Depuis 2015, les discours sur l’abolition de la famille sont de plus en plus répandus parmi les communistes trans, certaines théoriciennes féministes noires et les universitaires féministes de gauche. Une partie de ce travail a permis de documenter la vaste et riche histoire de l’abolition de la famille, une revendication historique, présente déjà au cours des précédentes époques de lutte, surtout celles des deux derniers siècles. Les mouvements révolutionnaires ont à plusieurs reprises cherché à dépasser la famille en tant qu’institution sociale coercitive, mais aussi à abolir le ménage privé en tant que principal moyen d’organiser la vie quotidienne.

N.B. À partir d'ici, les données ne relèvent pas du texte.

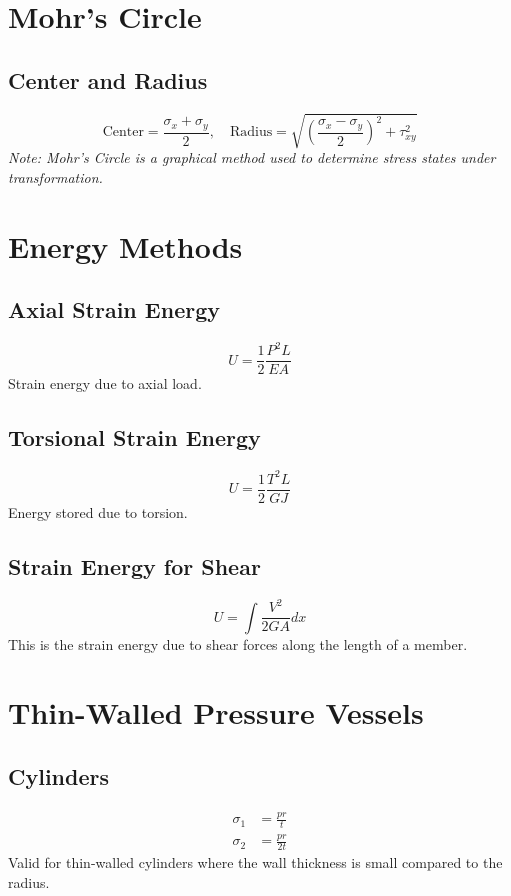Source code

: \documentclass[12pt]{article}
\begin{document}
\section{Mohr's Circle}
\subsection{Center and Radius}
\begin{equation}
\text{Center} = \frac{\sigma_x + \sigma_y}{2}, \quad \text{Radius} = \sqrt{\left(\frac{\sigma_x - \sigma_y}{2}\right)^2 + \tau_{xy}^2}
\end{equation}
\textit{Note: Mohr's Circle is a graphical method used to determine stress states under transformation.}

\section{Energy Methods}
\subsection{Axial Strain Energy}
\begin{equation}
U = \frac{1}{2} \frac{P^2 L}{E A}
\end{equation}
Strain energy due to axial load.

\subsection{Torsional Strain Energy}
\begin{equation}
U = \frac{1}{2} \frac{T^2 L}{G J}
\end{equation}
Energy stored due to torsion.

\subsection{Strain Energy for Shear}
\begin{equation}
U = \int \frac{V^2}{2 G A} dx
\end{equation}
This is the strain energy due to shear forces along the length of a member.

\section{Thin-Walled Pressure Vessels}
\subsection{Cylinders}
\begin{align}
\sigma_1 &= \frac{p r}{t} \\
\sigma_2 &= \frac{p r}{2t}
\end{align}
Valid for thin-walled cylinders where the wall thickness is small compared to the radius.
\end{document}
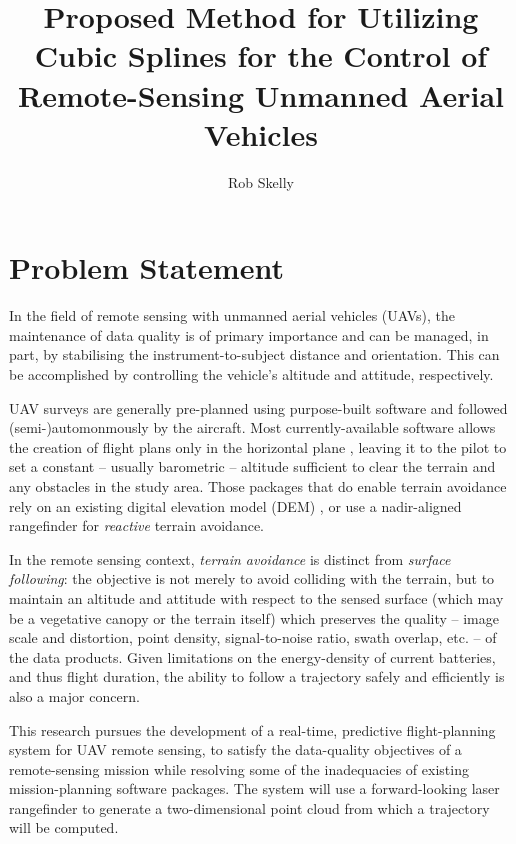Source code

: \documentclass[doc]{apa6}
\title{Proposed Method for Utilizing Cubic Splines for the Control of Remote-Sensing Unmanned Aerial Vehicles}
\author{Rob Skelly}
\affiliation{University of Victoria}
\begin{document}
\maketitle

\section{Problem Statement}

In the field of remote sensing with unmanned aerial vehicles (UAVs), the maintenance of data quality is of primary importance and can be managed, in part, by stabilising the instrument-to-subject distance and orientation. This can be accomplished by controlling the vehicle's altitude and attitude, respectively.

UAV surveys are generally pre-planned using purpose-built software and followed (semi-)automonmously by the aircraft. Most currently-available software allows the creation of flight plans only in the horizontal plane \parencite[e.g.,][]{ArduPilot2018,DJI2018a,Microdrones2018,Group2018,UAVToolbox2018}, leaving it to the pilot to set a constant -- usually barometric -- altitude sufficient to clear the terrain and any obstacles in the study area. Those packages that do enable terrain avoidance rely on an  existing digital elevation model (DEM) \parencite[e.g.,][]{PrecisionHawk2018,UgCS2018,MapsMadeEasy2018}, or use a nadir-aligned rangefinder for \emph{reactive} terrain avoidance.

In the remote sensing context, \emph{terrain avoidance} is distinct from \emph{surface following}: the objective is not merely to avoid colliding with the terrain, but to maintain an altitude and attitude with respect to the sensed surface (which may be a vegetative canopy or the terrain itself) which preserves the quality -- image scale and distortion, point density, signal-to-noise ratio, swath overlap, etc. -- of the data products. Given limitations on the energy-density of current batteries, and thus flight duration, the ability to follow a trajectory safely and efficiently is also a major concern.

This research pursues the development of a real-time, predictive flight-planning system for UAV remote sensing, to satisfy the data-quality objectives of a remote-sensing mission while resolving some of the inadequacies of existing mission-planning software packages. The system will use a forward-looking laser rangefinder to generate a two-dimensional point cloud from which a trajectory will be computed.
\end{document}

Mon intérêt pour ce sujet est né durant mes recherches. J’ai participé à l’édition d’un ouvrage sur la pensée féministe révolutionnaire avec un groupe appelé « Communist Research Cluster ». Parmi les communistes, les anarchistes, les queers libertaires, les luttes pour la liberté des Noirs et les mouvements de libération des femmes, j’ai trouvé des gens qui, à plusieurs reprises, parlaient de « famille » pour désigner ce contre quoi il.elles se rebellaient. Mais ce qu’il.elles entendaient par là semblait varier considérablement d’une personne à l’autre. La première étape de la recherche qui a conduit à la rédaction du livre a consisté à élaborer un récit – en suivant le développement du capitalisme racial et l’évolution du rôle de la famille ouvrière au sein de ce capitalisme – permettant d’expliquer la forme particulière qu’ont prise les luttes contre la famille à chaque période de l’histoire.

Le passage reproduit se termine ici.